• What needs to be done:
Below is a listing. Write out exactly its lines between the one holding "- **Trilha Obrigatória" and the one holding "- Entrada via código/invite.", inclusive.

• Data provided:
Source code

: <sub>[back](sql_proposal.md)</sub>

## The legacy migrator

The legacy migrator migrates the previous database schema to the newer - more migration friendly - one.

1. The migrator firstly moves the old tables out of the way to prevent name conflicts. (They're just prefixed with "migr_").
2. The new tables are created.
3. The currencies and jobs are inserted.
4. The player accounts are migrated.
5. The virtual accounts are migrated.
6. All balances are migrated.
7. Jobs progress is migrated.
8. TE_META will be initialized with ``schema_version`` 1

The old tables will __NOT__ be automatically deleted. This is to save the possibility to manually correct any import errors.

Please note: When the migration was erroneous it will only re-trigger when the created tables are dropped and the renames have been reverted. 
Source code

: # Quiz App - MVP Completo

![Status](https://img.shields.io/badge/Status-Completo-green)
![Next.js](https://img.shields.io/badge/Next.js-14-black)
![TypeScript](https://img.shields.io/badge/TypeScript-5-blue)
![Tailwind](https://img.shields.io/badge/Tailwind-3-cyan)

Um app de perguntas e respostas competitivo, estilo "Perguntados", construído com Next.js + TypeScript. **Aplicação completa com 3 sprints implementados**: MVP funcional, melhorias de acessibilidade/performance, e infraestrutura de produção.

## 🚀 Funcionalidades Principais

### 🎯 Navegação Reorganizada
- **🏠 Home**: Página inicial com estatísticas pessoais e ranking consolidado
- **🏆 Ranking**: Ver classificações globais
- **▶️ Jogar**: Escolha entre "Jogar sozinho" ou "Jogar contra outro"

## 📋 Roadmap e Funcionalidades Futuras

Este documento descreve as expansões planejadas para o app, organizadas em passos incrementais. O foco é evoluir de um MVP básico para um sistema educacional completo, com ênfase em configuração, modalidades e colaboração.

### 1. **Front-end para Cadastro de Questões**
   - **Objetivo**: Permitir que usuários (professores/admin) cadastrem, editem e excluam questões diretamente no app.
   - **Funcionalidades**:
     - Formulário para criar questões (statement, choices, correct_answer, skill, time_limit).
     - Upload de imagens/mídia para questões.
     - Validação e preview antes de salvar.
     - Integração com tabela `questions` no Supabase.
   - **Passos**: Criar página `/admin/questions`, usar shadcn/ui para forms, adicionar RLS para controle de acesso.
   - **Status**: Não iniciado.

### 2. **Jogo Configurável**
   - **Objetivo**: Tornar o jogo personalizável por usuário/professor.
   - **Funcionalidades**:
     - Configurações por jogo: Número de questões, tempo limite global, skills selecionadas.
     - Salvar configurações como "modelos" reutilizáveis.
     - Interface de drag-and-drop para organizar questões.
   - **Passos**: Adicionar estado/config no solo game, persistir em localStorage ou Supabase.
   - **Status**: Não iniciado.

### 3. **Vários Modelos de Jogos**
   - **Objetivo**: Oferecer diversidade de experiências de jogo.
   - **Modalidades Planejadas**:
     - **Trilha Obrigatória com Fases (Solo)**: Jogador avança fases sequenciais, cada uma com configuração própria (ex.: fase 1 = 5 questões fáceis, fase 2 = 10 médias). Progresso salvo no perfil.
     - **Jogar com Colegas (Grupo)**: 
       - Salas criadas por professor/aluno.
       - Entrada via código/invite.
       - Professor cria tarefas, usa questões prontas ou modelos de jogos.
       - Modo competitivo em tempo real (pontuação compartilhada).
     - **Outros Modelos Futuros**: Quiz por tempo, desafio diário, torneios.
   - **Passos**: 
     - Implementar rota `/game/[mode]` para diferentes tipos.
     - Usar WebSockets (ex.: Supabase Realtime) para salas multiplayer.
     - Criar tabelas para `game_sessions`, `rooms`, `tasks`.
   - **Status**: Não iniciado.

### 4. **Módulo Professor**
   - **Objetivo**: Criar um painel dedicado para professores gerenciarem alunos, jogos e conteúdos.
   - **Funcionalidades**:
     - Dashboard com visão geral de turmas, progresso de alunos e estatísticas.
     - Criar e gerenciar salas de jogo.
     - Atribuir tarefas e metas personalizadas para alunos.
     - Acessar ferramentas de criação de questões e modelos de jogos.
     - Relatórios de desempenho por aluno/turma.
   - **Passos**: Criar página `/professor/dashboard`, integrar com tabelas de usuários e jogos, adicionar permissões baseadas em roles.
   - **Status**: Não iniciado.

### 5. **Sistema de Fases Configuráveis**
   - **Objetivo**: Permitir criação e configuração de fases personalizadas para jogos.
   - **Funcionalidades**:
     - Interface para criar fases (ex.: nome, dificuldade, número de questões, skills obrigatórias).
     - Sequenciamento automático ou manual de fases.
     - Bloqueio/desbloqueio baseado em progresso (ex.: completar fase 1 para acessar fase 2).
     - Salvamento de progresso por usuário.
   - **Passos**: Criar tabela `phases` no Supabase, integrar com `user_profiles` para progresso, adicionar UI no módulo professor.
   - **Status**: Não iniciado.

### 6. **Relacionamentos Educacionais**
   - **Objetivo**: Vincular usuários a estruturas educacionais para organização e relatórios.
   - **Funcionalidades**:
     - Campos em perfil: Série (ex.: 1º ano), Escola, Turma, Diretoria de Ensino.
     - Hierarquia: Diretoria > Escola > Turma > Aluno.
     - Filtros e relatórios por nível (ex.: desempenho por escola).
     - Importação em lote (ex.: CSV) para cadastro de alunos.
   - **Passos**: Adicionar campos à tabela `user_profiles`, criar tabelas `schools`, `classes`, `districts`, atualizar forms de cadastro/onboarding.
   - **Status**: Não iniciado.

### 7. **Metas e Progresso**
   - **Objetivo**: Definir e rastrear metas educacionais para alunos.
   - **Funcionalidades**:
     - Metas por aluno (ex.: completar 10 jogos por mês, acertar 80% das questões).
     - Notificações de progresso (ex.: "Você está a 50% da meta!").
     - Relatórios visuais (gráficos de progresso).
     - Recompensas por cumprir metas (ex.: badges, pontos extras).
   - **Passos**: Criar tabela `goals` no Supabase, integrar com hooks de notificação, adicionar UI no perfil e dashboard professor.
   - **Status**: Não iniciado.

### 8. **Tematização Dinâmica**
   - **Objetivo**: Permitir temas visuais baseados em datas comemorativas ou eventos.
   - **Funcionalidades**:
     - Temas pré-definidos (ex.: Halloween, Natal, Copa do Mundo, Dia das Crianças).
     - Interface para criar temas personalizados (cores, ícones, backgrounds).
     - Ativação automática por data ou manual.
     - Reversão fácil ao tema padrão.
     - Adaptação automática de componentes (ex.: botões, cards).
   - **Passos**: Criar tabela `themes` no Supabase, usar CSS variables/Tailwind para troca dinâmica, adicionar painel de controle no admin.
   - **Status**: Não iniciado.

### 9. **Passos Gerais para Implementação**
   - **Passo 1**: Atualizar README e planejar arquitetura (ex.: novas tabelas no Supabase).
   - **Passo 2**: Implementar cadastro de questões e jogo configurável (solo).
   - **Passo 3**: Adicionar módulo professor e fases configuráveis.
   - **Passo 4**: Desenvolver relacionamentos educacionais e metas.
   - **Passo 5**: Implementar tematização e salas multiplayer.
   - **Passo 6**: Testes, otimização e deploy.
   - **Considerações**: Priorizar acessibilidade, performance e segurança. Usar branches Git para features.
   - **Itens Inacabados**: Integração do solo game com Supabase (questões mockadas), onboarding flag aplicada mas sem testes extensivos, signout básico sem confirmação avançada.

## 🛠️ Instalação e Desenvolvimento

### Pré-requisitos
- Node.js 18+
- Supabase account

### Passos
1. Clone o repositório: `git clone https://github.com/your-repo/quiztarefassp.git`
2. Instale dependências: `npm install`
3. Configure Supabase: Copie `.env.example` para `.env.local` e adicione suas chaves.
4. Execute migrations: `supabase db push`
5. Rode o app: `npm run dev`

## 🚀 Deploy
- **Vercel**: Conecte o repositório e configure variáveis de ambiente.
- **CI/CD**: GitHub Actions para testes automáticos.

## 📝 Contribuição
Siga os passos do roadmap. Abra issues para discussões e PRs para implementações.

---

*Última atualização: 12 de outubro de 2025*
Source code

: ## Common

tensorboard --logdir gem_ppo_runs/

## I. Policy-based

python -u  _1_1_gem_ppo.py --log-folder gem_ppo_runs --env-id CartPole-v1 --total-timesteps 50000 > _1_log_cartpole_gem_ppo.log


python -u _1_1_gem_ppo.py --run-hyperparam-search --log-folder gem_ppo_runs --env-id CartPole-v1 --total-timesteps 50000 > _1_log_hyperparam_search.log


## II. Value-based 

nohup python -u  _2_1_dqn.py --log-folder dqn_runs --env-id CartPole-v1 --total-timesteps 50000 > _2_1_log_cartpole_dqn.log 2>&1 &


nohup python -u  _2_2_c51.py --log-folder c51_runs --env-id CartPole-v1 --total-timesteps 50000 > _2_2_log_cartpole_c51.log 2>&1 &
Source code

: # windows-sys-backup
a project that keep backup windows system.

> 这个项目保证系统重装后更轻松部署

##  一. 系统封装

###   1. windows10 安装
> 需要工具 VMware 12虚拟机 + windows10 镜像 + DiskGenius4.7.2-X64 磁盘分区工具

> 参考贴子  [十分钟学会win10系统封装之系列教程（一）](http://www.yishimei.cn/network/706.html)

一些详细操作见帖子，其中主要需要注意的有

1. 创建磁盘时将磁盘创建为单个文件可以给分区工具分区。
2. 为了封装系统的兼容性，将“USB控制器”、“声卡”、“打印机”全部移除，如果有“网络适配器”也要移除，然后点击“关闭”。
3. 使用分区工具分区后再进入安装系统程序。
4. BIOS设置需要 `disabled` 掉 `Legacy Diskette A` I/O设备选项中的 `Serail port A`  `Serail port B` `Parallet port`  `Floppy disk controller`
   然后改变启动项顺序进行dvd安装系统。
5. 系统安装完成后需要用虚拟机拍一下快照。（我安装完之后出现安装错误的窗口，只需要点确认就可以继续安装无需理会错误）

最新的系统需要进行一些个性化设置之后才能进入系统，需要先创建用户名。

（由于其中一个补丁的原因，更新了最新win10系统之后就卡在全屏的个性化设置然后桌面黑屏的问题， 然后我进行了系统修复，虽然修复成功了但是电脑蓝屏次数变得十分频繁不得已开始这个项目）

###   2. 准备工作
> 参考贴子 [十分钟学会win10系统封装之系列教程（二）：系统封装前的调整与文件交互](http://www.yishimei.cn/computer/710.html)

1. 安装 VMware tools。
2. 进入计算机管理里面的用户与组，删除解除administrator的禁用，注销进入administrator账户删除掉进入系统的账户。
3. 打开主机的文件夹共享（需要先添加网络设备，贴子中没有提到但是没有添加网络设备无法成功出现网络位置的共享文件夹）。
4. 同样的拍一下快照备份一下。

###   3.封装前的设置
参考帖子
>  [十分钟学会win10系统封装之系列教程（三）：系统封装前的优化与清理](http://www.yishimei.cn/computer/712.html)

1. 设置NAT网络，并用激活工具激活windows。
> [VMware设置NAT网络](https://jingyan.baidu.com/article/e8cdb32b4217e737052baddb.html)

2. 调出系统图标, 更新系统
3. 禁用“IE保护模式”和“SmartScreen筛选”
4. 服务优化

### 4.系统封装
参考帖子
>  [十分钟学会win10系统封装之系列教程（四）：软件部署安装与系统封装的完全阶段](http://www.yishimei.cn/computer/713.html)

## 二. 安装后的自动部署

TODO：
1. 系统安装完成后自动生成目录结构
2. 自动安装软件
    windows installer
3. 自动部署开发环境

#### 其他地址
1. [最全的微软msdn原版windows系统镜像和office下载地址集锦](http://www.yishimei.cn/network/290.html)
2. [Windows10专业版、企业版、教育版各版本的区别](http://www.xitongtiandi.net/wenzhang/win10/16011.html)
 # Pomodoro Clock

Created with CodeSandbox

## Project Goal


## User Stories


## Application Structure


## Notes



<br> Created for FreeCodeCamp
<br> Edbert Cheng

• Exercise answer:
     - **Trilha Obrigatória com Fases (Solo)**: Jogador avança fases sequenciais, cada uma com configuração própria (ex.: fase 1 = 5 questões fáceis, fase 2 = 10 médias). Progresso salvo no perfil.
     - **Jogar com Colegas (Grupo)**: 
       - Salas criadas por professor/aluno.
       - Entrada via código/invite.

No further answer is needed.